IL FUTURO POLITICO di Salvini dipende soprattutto dall’esito delle europee: un risultato inferiore all’8% delle politiche sarebbe l’anticamera della fine. Anche perchè ormai anche tra i gruppi parlamentari la fiducia nel Capo è in discesa. Qualsiasi dato superiore, e ancor più la «doppia cifra» citata dal leader nel conclave di giovedì sera, gli darebbe margini di manovra: per ripresentarsi con buone chance di essere rieletto o, almeno, per cercare di pilotare la successione. L’obiettivo è cos’ importante da aver prodotto la nascita di un direttorio che affiancherà il leader nella stesura del programma, di cui faranno parte Giorgetti, il presidente della Camera Lorenzo Fontana, Fedriga e i capigruppo Romeo e Molinari. Oltre ad Alberto Bagnai e al fedelissimo Armando Siri.

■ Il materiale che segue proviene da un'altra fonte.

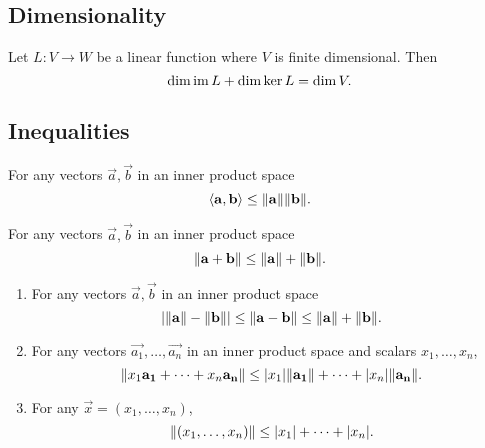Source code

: \documentclass{article}
\begin{document}
\subsection{Dimensionality}
\begin{theorem}
    Let $L: V \rightarrow W$ be a linear function
    where $V$ is finite dimensional. Then
    \begin{equation}
        \dim \operatorname{im} L + \dim \ker L = \dim V.
    \end{equation}
\end{theorem}
\subsection{Inequalities}


\begin{theorem}
    For any vectors $\vec{a}, \vec{b}$ in an inner product space
    \begin{equation}
        \langle\mathbf{a}, \mathbf{b}\rangle \leq \lVert\mathbf{a}\rVert \lVert\mathbf{b}\rVert.
    \end{equation}
\end{theorem}

\begin{theorem}
    For any vectors $\vec{a}, \vec{b}$ in an inner product space
    \begin{equation}
        \lVert\mathbf{a} + \mathbf{b}\rVert \leq \lVert\mathbf{a}\rVert + \lVert\mathbf{b}\rVert.
    \end{equation}
\end{theorem}
\begin{corollary}
    \begin{enumerate}
        \item For any vectors $\vec{a}, \vec{b}$ in an inner product space
              \begin{equation}
                  \lvert\lVert \mathbf{a}\rVert - \lVert \mathbf{b}\rVert\rvert \leq \lVert\mathbf{a} - \mathbf{b}\rVert \leq \lVert\mathbf{a}\rVert + \lVert \mathbf{b}\rVert.
              \end{equation}
        \item For any vectors $\vec{a_1}, \ldots, \vec{a_n}$ in an inner product space and scalars $x_1, \ldots, x_n$,
              \begin{equation}
                  \lVert x_1\mathbf{a_1} + \cdots + x_n\mathbf{a_n}\rVert \leq |x_1| \lVert\mathbf{a_1}\rVert + \cdots + \lvert x_n\rvert\lVert\mathbf{a_n}\rVert.
              \end{equation}
        \item For any $\vec{x} = (x_1, \ldots, x_n)$,
              \begin{equation}
                  \lVert(x_1, \ldots, x_n)\rVert \leq \lvert x_1\rvert + \cdots + \lvert x_n\rvert.
              \end{equation}
    \end{enumerate}
\end{corollary}
\end{document}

UNA MOSSA CHE PUÒ essere letta in due sensi: la necessità di Salvini di tenere tutti sulla stessa barca, e dunque di poter considerare il risultato di giugno come collettivo. Ma anche il tentativo dei colonnelli di marcarlo a uomo, ad esempio sulle candidature. Non è un mistero che l’ipotesi di far correre il generale Vannacci piaccia praticamente solo al leader, vista anche la scarsità di posti (nel 2019 il Carroccio prese il 34%, quasi tutti gli eurodeputati uscenti torneranno a casa). Romeo l’ha detto in chiaro: «Tante idee del generale non sono condivise dalla nostra base e neppure io le condivido». Eppure è proprio il generale l’arma che il leader intende usare per sopravvivere alle europee. Tra gli eurodeputati uscenti è una corsa al «si salvi chi può”: Susanna Ceccardi, toscana, avrebbe chiesto di non avere tra i piedi figure ingombranti.

IN QUESTO CLIMA OGGI il leader terrà la sua convention ai Tiburtina studios di Roma, dal titolo Winds of change, con gli alleati dell’estrema destra europea. Un evento che finora ha fatto parlare più per le assenze illustri: non ci saranno i governatori del nord (Zaia al federale ha ribadito i suoi dubbi sulla collocazione all’estrema destra) e neppure la fedelissima dell’Umbria Donatella Tesei, e non ci sarà neppure il presidente della Camera.

Anche tra i parlamentari c’è stato bisogno di un forte pressing per evitare il fuffi-fuggi. Assenti anche gli alleati tedeschi di Afd, Marine Le Pen manderà un videomessaggio «di grande impatto», assicura Salvini, e ci sarà anche una delegazione del suo Rassemblement National. Parleranno il leader di Chega Andrè Ventura (Portogallo), gli europarlamentari Gerolf Annemans (Belgio) e Harald Vilimsky (Fpo, Austria) e Vivek Ramaswamy, imprenditore americano vicino a Trump.

Su alcuni punti la Lega è chiara: la vicinanza a Trump e l’ostilità verso Ursulala von der Leyen. Tema su cui Meloni appare invece piuttosto altalenante. Un bis della presidente Ue? «Un dibattito che non mi appassiona. Io aspetto di vedere come votano gli italiani prima di decidere chi debba fare cosa. Penso che l’Europa di domani debba essere molto diversa da quella di oggi».